Moreover, the author proposes that in each of the four Reserve Banks, the government must dilute 49 percent of its equity to commercial banks and cooperative banks headquartered in each region. This would mean that 49 percent stock of Reserve Bank, Chennai, for example, will be owned by financial institutions having their head offices in southern India. The banking department component of the current Reserve Bank’s balance sheet should then be distributed among these four regional banks, with the Reserve Bank, Mumbai, retaining the issuing operations, by virtue of being the largest in the new system.
Skin In The Game
On the lines of the Federal Reserve Board, a new Reserve Bank System Board can replace the Central Board and must be composed of governors of each Reserve Bank, and representatives of major commercial banks, apart from government appointees. By involving financial institutions as stakeholders in the process of monetary management, the Reserve Bank System will create a democratic institutional set-up, that has, most importantly, skin in the game.

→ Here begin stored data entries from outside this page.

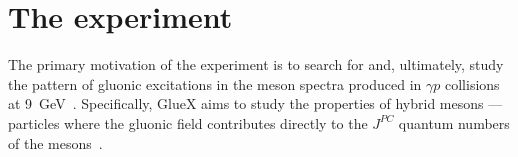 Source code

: 

\section[The \gx{} experiment (TCR/Curtis)]{The \gx{} experiment \label{sec:gluexexperiment} }

The primary motivation of the \gx{} experiment is to search for and, ultimately, study the pattern of gluonic excitations in the meson spectra produced 
in $\gamma p$ collisions at 9~GeV~\cite{gluex-ref}. Specifically, GlueX aims to study the properties of hybrid mesons --- particles where the gluonic field 
contributes directly to the $J^{PC}$ quantum numbers of the mesons~\cite{meyer:2015eta}. 

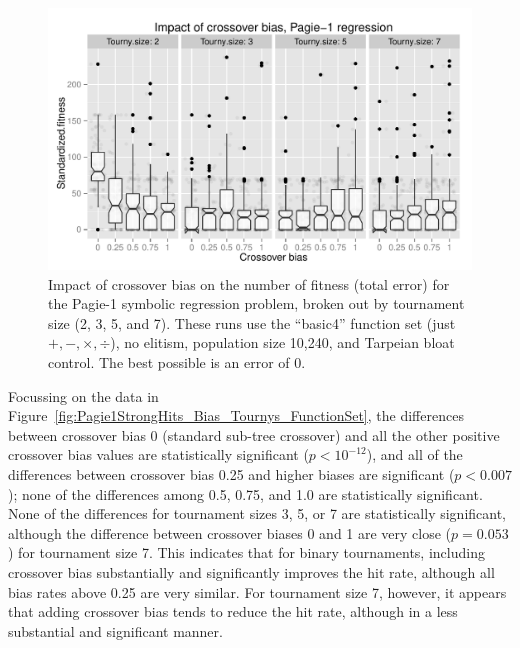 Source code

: \documentclass{sig-alternate}
\begin{document}
\begin{figure}
\centering
\includegraphics[width=0.45 \textwidth]{Plots/Pagie_1_strong_Fitness_vs_Bias_Tournys_FunctionSet.pdf}
\caption{Impact of crossover bias on the number of fitness (total error) for the Pagie-1 symbolic regression problem, 
broken out by tournament size (2, 3, 5, and 7). These runs use the ``basic4'' function set (just $+, -, \times, \div$), no 
elitism, population size 10,240, and Tarpeian bloat control. The best possible is an error of 0.}
\label{fig:Pagie1StrongFitness_Bias_Tournys_FunctionSet}
\end{figure}

Focussing on the data in Figure~\ref{fig:Pagie1StrongHits_Bias_Tournys_FunctionSet}, the differences between 
crossover bias 0 (standard sub-tree crossover) and all the other positive crossover bias values are statistically 
significant ($p<10^{-12}$), and all of the differences between crossover bias 0.25 and higher biases are significant 
($p<0.007$); none of the differences among 0.5, 0.75, and 1.0 are statistically significant. None of the differences for 
tournament sizes 3, 5, or 7 are statistically significant, although the difference between crossover biases 0 and 1 are 
very close ($p=0.053$) for tournament size 7. This indicates that for binary tournaments, including crossover bias 
substantially and significantly improves the hit rate, although all bias rates above 0.25 are very similar. For tournament 
size 7, however, it appears that adding crossover bias tends to reduce the hit rate, although in a less substantial and 
significant manner.

%
%
%
%
\end{document}

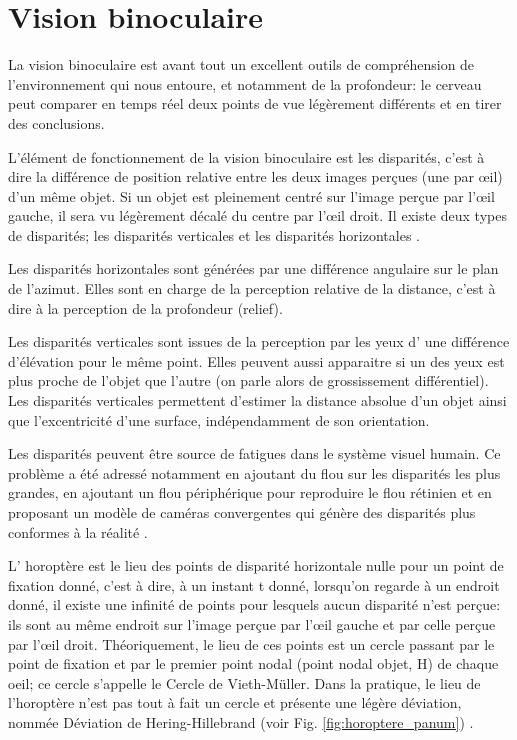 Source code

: 	\section{Vision binoculaire}
	\par La vision binoculaire est avant tout un excellent outils de compréhension de l'environnement qui nous entoure, et notamment de la profondeur: le cerveau peut comparer en temps réel deux points de vue légèrement différents et en tirer des conclusions.
	
	\par L'élément de fonctionnement de la vision binoculaire est les disparités, c'est à dire la différence de position relative entre les deux images perçues (une par œil) d'un même objet. Si un objet est pleinement centré sur l'image perçue par l'œil gauche, il sera vu légèrement décalé du centre par l'œil droit.	Il existe deux types de disparités; les disparités verticales et les disparités horizontales \citep{devisme_optimisation_2004}.
	
	\par Les disparités horizontales sont générées par une différence angulaire sur le plan de l'azimut. Elles sont en charge de la perception relative de la distance, c'est à dire à la perception de la profondeur (relief).
	
	\par Les disparités verticales sont issues de la perception par les yeux d' une différence d'élévation pour le même point. Elles peuvent aussi apparaitre si un des yeux est plus proche de l'objet que l'autre (on parle alors de grossissement différentiel). Les disparités verticales permettent d'estimer la distance absolue d'un objet ainsi que l'excentricité d'une surface, indépendamment de son orientation.
	
	\par Les disparités peuvent être source de fatigues dans le système visuel humain. Ce problème a été adressé notamment en ajoutant du flou sur les disparités les plus grandes, en ajoutant un flou périphérique pour reproduire le flou rétinien et en proposant un modèle de caméras convergentes qui génère des disparités plus conformes à la réalité \citep{aurat_immersion_2016}.
	
	\par L' horoptère est le lieu des points de disparité horizontale nulle pour un point de fixation donné, c'est à dire, à un instant t donné, lorsqu'on regarde à un endroit donné, il existe une infinité de points pour lesquels aucun disparité n'est perçue: ils sont au même endroit sur l'image perçue par l'œil gauche et par celle perçue par l'œil droit. Théoriquement, le lieu de ces points est un cercle passant par le point de fixation et par le premier point nodal (point nodal objet, H) de chaque oeil; ce cercle s'appelle le Cercle de Vieth-Müller. Dans la pratique, le lieu de l'horoptère n'est pas tout à fait un cercle et présente une légère déviation, nommée Déviation de Hering-Hillebrand (voir Fig. \ref{fig:horoptere_panum}) \citep{neveu_impact_2012}.
	
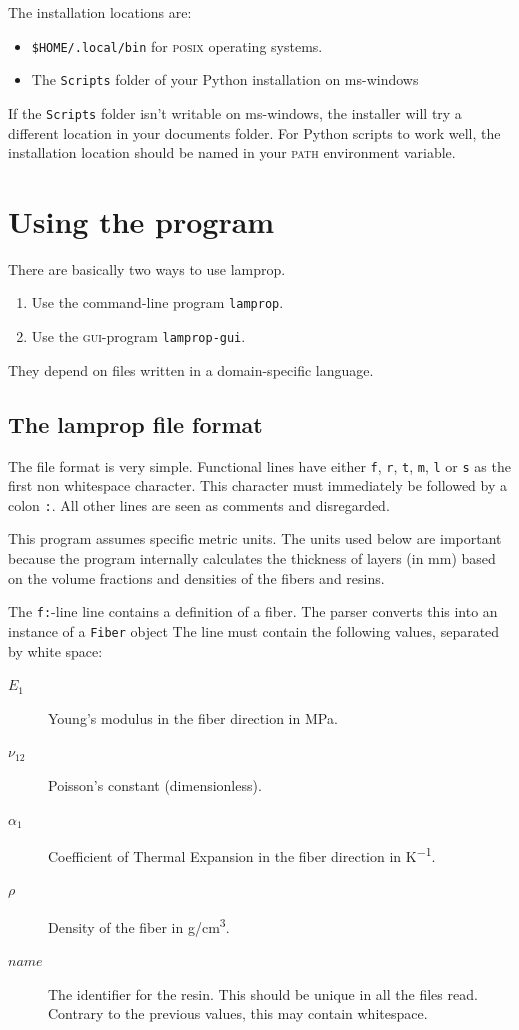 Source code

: \documentclass[a4paper,landscape,oneside,11pt,twocolumn]{memoir}
\begin{document}
The installation locations are:
\begin{itemize}
    \item \verb|$HOME/.local/bin| for \textsc{posix} operating systems.
    \item The \verb|Scripts| folder of your Python installation on
        ms-windows
\end{itemize}
If the \verb|Scripts| folder isn't writable on ms-windows, the installer will
try a different location in your documents folder.
For Python scripts to work well, the installation location should be named in
your \textsc{path} environment variable.


\chapter{Using the program} %

There are basically two ways to use lamprop.

\begin{enumerate}
    \item Use the command-line program \texttt{lamprop}.
    \item Use the \textsc{gui}-program \texttt{lamprop-gui}.
\end{enumerate}

They depend on files written in a domain-specific language.

\section{The lamprop file format} %

The file format is very simple. Functional lines have either \texttt{f},
\texttt{r}, \texttt{t}, \texttt{m}, \texttt{l} or \texttt{s} as the first
non whitespace character. This character must immediately be followed by
a colon \texttt{:}. All other lines are seen as comments and disregarded.

This program assumes specific metric units. The units used below are important
because the program internally calculates the thickness of layers (in mm)
based on the volume fractions and densities of the fibers and resins.

The \texttt{f:}-line line contains a definition of a fiber. The parser
converts this into an instance of a \texttt{Fiber} object The line must
contain the following values, separated by white space:
\begin{description}
    \item[$E_1$] Young's modulus in the fiber direction in \si{MPa}.
    \item[$\nu_{12}$] Poisson's constant (dimensionless).
    \item[$\alpha_1$] Coefficient of Thermal Expansion in the fiber direction
        in \si{K^{-1}}.
    \item[$\rho$] Density of the fiber in \si{g/cm^3}.
    \item[$name$] The identifier for the resin. This should be unique in all
        the files read. Contrary to the previous values, this may contain
        whitespace.
\end{description}
\end{document}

Theoretically, there are two extremes in central banking structures in the world. While on one end there is the case of the Bank of England, which is almost fully owned by the British Government, the Bank of Japan, is on the other end of the spectrum. This is because almost 45 percent of the Japanese central bank’s equity is publicly traded and owned by not only Japanese financial institutions but also in some cases foreign.
While the RBI already follows the structure of its former colonial master, it would be far-fetched to ideate that the government would ever allow Indian central banking to ever come close to the Japanese level of market penetration. Nevertheless, the new equity holding structure will allow Indian central banking to operate as a system instead of a standalone department-like approach.
Some might argue that through its liquidity adjustment facilities, and open market operations, the RBI is already connected to the system with an umbilical cord, the reality is that central banking in a diverse, high-growth economy needs to be far more dynamic in its approach. It is therefore time to start a debate as India’s own economic ideas are far more relevant today than a mere pastiche from the colonial past.
Karan Mehrishi is an economist, specialising in monetary economics and fixed income. Views are personal, and do not represent the stand of this publication.